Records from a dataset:
*-*-*

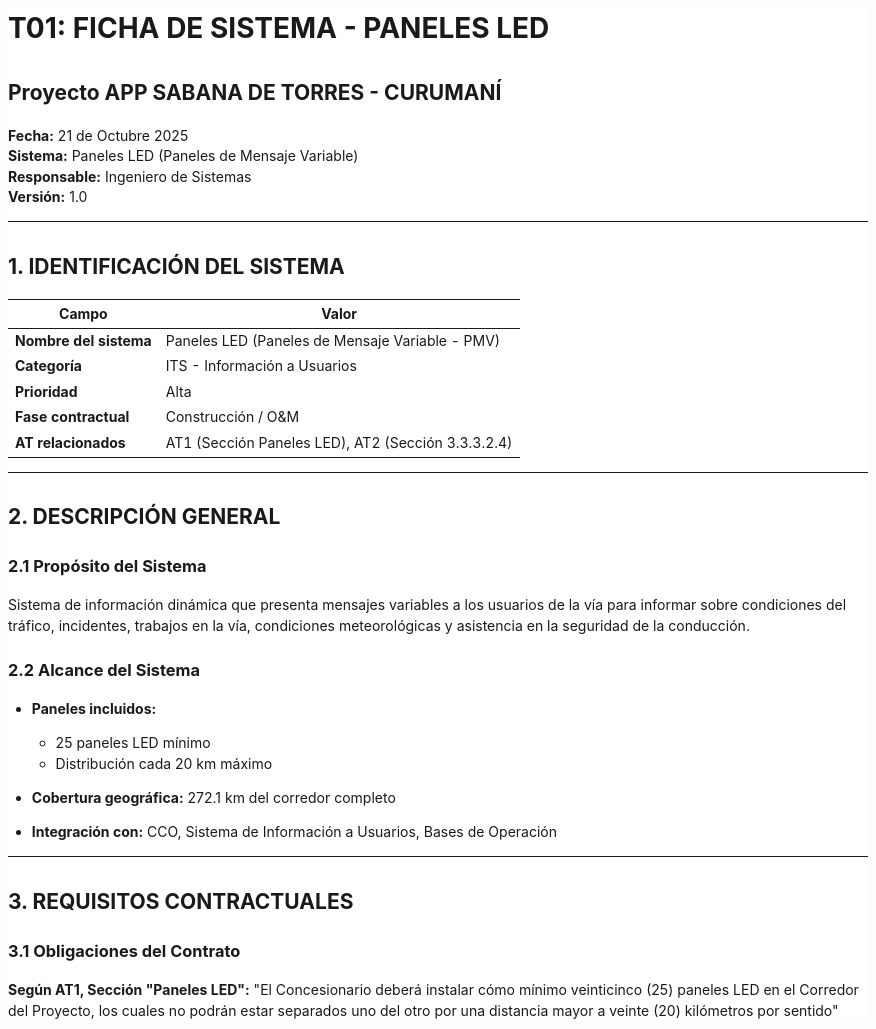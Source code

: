 # T01: FICHA DE SISTEMA - PANELES LED
## Proyecto APP SABANA DE TORRES - CURUMANÍ

**Fecha:** 21 de Octubre 2025  
**Sistema:** Paneles LED (Paneles de Mensaje Variable)  
**Responsable:** Ingeniero de Sistemas  
**Versión:** 1.0  

---

## 1. IDENTIFICACIÓN DEL SISTEMA

| Campo | Valor |
|-------|-------|
| **Nombre del sistema** | Paneles LED (Paneles de Mensaje Variable - PMV) |
| **Categoría** | ITS - Información a Usuarios |
| **Prioridad** | Alta |
| **Fase contractual** | Construcción / O&M |
| **AT relacionados** | AT1 (Sección Paneles LED), AT2 (Sección 3.3.3.2.4) |

---

## 2. DESCRIPCIÓN GENERAL

### 2.1 Propósito del Sistema
Sistema de información dinámica que presenta mensajes variables a los usuarios de la vía para informar sobre condiciones del tráfico, incidentes, trabajos en la vía, condiciones meteorológicas y asistencia en la seguridad de la conducción.

### 2.2 Alcance del Sistema
- **Paneles incluidos:**
  - 25 paneles LED mínimo
  - Distribución cada 20 km máximo
  
- **Cobertura geográfica:** 272.1 km del corredor completo
- **Integración con:** CCO, Sistema de Información a Usuarios, Bases de Operación

---

## 3. REQUISITOS CONTRACTUALES

### 3.1 Obligaciones del Contrato
**Según AT1, Sección "Paneles LED":**
"El Concesionario deberá instalar cómo mínimo veinticinco (25) paneles LED en el Corredor del Proyecto, los cuales no podrán estar separados uno del otro por una distancia mayor a veinte (20) kilómetros por sentido"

*-*-*

[What the task asks] Going back over the entries above, copy word for word every line from the one that has "a Usuarios |" on through the one that has "- **Cobertura geográfica:**".

[Answer box]
| **Categoría** | ITS - Información a Usuarios |
| **Prioridad** | Alta |
| **Fase contractual** | Construcción / O&M |
| **AT relacionados** | AT1 (Sección Paneles LED), AT2 (Sección 3.3.3.2.4) |

---

## 2. DESCRIPCIÓN GENERAL

### 2.1 Propósito del Sistema
Sistema de información dinámica que presenta mensajes variables a los usuarios de la vía para informar sobre condiciones del tráfico, incidentes, trabajos en la vía, condiciones meteorológicas y asistencia en la seguridad de la conducción.

### 2.2 Alcance del Sistema
- **Paneles incluidos:**
  - 25 paneles LED mínimo
  - Distribución cada 20 km máximo
  
- **Cobertura geográfica:** 272.1 km del corredor completo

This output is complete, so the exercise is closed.